# Goal of the exercise
The lines below that include "recommended" are to be found and copied.

== Segment start ==

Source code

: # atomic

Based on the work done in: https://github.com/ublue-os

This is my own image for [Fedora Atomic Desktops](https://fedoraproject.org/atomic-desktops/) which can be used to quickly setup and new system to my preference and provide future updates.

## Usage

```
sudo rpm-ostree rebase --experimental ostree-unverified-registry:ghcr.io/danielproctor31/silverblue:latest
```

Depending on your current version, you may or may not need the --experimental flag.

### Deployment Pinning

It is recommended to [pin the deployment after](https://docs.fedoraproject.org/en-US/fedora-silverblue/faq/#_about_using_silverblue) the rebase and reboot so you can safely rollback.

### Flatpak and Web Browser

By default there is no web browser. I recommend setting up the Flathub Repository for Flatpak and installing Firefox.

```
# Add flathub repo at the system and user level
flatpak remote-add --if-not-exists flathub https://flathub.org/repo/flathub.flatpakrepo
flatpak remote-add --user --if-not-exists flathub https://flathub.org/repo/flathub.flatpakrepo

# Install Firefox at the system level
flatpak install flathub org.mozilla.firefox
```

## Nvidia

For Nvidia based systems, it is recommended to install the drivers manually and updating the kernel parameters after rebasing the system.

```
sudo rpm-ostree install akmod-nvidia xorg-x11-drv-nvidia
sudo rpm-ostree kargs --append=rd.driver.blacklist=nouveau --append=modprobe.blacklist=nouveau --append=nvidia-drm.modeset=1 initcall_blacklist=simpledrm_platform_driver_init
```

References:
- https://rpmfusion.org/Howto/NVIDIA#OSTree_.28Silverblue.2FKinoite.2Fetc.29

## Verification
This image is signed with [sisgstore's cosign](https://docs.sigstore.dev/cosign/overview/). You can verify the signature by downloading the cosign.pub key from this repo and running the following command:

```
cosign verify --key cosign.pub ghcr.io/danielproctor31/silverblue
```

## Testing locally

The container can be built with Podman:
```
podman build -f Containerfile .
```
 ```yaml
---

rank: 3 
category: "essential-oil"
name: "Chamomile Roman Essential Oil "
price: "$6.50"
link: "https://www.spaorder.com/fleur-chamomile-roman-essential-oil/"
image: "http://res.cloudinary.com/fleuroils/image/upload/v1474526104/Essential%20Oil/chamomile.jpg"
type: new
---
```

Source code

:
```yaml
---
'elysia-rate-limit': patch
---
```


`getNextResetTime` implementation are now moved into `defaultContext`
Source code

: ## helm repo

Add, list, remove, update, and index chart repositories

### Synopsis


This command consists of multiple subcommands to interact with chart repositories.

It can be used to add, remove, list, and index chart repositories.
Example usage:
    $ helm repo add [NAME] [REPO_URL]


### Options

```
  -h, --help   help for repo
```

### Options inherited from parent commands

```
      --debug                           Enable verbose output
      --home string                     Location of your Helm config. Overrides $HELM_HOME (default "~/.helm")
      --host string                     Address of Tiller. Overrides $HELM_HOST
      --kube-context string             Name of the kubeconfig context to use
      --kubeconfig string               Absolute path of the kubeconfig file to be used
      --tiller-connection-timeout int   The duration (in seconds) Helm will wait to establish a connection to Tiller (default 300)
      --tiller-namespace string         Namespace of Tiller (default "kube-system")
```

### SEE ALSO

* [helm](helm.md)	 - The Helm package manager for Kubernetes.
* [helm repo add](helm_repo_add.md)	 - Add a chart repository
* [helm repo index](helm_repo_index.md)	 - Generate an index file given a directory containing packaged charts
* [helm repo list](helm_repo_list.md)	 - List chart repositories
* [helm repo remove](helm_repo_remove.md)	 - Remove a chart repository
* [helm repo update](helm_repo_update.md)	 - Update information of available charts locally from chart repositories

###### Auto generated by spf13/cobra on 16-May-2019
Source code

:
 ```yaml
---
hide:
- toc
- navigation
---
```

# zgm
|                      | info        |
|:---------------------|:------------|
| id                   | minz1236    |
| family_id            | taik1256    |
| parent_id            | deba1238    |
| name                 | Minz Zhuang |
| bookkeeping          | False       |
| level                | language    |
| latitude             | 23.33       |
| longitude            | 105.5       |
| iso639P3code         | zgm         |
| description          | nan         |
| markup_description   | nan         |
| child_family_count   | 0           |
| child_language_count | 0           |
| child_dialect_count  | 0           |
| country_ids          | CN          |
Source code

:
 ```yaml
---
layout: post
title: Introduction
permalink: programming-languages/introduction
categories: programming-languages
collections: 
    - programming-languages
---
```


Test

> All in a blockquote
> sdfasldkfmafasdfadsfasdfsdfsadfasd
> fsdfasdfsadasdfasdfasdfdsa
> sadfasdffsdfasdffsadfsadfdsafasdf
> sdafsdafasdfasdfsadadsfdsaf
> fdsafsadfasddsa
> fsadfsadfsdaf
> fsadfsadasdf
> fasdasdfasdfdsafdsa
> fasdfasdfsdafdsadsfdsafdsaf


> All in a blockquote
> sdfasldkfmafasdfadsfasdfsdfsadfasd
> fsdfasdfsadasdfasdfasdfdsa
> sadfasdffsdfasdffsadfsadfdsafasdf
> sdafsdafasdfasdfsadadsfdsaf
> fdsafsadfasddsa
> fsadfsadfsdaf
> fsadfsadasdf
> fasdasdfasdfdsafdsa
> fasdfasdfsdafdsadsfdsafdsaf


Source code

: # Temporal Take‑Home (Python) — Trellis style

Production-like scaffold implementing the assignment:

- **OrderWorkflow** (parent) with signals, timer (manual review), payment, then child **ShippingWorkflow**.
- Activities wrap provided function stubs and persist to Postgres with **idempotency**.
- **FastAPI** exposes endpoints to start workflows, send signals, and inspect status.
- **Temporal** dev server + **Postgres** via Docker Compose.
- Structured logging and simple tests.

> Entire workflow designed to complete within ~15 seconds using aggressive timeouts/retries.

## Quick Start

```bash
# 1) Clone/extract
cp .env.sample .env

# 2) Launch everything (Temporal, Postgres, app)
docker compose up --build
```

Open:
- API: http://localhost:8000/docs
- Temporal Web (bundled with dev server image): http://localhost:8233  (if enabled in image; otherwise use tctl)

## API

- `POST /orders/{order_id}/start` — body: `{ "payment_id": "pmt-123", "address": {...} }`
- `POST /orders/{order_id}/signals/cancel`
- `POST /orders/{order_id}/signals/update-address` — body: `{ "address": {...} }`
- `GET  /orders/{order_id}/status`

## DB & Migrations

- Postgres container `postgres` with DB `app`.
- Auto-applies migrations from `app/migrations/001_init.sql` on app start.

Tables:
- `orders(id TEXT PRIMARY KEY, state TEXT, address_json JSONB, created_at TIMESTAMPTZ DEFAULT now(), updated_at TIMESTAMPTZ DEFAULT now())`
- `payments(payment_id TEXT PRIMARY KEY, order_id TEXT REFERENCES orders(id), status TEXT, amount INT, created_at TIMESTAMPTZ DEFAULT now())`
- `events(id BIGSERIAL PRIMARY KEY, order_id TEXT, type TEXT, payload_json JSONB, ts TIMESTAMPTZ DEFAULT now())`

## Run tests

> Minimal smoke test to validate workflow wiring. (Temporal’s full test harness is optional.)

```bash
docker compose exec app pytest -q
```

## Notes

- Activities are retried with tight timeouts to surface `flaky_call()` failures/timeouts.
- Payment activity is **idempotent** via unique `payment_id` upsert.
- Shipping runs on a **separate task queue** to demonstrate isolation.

== Segment end ==

# Response to the task
It is recommended to [pin the deployment after](https://docs.fedoraproject.org/en-US/fedora-silverblue/faq/#_about_using_silverblue) the rebase and reboot so you can safely rollback.
For Nvidia based systems, it is recommended to install the drivers manually and updating the kernel parameters after rebasing the system.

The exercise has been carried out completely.